GEAR UP SWV works to start conversation about colleges, careers with middle school students
RALEIGH COUNTY, W.Va. (WVVA) - This week, 22 schools across five southern West Virginia districts are joining hundreds of institutions across the country in celebrating National GEAR UP Week. GEAR UP (Gaining Early Awareness and Readiness for Undergraduate Programs) is an initiative that uses federal grant funds to work to increase the number of students pursuing higher education after high school.
The five days between September 25 and September 29 are about recognizing the great work that students have already achieved while looking ahead to the milestones that they have yet to accomplish on their journeys to success.
“GEAR UP Southern West Virginia and GEAR UP the program nationally helps to prepare students for post-secondary education,” explained Jessica Lilly, Communications Manager for GEAR UP SWV. “We help them to believe and realize that they can achieve their dreams if that means going to college or, you know, attending training and whatever that means after high school.”
Sarah Milam is the Raleigh County Coordinator for the GEAR UPSWV program. She tells WVVA that this idea of getting students prepared for their future can’t come soon enough.
“In middle school, we want them to start thinking about what they want to do, but with the GEAR UP Southern West Virginia program, we can let them experience the opportunities so they’re not just thinking about what they want to do, they’re actually getting to experience it and really understand, I guess, different career options.”

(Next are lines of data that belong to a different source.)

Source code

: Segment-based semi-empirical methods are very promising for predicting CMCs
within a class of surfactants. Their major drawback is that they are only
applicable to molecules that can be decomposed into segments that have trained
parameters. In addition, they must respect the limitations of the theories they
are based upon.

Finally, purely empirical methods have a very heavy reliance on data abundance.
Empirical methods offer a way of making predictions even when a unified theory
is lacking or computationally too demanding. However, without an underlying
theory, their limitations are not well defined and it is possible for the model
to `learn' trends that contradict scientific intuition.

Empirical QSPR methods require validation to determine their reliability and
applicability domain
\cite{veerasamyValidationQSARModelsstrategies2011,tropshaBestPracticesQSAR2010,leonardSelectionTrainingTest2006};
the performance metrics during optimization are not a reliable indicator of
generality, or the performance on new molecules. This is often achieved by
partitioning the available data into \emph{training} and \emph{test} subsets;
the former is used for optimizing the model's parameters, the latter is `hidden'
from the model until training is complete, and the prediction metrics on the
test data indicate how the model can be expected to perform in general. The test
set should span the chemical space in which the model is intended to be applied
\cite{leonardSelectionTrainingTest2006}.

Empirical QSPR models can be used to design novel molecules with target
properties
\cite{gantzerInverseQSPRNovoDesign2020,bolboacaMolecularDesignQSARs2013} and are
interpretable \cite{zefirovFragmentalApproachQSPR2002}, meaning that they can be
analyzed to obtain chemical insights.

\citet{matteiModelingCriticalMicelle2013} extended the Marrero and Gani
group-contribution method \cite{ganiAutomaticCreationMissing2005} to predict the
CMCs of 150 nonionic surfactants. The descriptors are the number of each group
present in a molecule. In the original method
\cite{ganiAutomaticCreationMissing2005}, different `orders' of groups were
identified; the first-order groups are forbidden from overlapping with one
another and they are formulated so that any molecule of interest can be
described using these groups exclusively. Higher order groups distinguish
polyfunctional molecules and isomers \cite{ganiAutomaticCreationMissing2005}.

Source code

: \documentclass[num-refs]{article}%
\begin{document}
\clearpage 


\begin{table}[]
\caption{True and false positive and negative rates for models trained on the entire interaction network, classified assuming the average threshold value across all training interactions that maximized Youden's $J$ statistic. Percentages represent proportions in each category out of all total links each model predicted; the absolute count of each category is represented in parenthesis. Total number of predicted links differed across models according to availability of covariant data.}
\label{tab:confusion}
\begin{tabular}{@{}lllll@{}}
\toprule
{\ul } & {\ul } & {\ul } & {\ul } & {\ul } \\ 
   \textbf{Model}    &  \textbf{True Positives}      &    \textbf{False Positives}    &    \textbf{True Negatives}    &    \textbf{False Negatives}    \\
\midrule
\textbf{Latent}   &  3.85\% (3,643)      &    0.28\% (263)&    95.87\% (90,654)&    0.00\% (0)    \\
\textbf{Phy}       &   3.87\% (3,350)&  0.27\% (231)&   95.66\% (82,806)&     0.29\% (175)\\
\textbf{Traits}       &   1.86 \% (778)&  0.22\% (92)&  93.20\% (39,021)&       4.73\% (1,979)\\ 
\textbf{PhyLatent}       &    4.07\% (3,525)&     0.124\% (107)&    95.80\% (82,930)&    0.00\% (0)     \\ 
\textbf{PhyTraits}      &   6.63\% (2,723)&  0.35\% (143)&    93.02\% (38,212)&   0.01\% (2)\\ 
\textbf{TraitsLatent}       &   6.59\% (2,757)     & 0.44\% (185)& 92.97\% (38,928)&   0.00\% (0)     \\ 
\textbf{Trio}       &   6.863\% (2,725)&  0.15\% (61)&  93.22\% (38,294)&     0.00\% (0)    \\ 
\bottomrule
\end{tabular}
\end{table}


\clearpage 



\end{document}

As part of her position, Milam will be working with current seventh and eighth graders across the county and following their progress up until their high school graduation. Throughout that time, she will be helping them advance in their studies, assisting them in applying for financial aid and scholarships, and even taking them on college campus tours- all in an effort to lessen the stresses that come with choosing a career path.
“Studies are showing, you know, that the sooner that we can get them thinking about the next step in their career, the more then we can be a support system to them, then the more likely that they are to, you know, go on with those plans.”
Milam says Raleigh County middle schools are using National GEAR UP week as a kickoff for their local program, and at Independence Middle School, they’re doing it in style with a spirit week. On Tuesday, the students wore tie-dye to show that effort is tied to success.
Students and parents can get a further explanation of the GEAR UP initiative in Raleigh County during a meet and greet set for Wednesday, October 4, to answer any questions about how the program will be impacting and helping local students. This meeting is for all seventh and eighth graders in Raleigh County.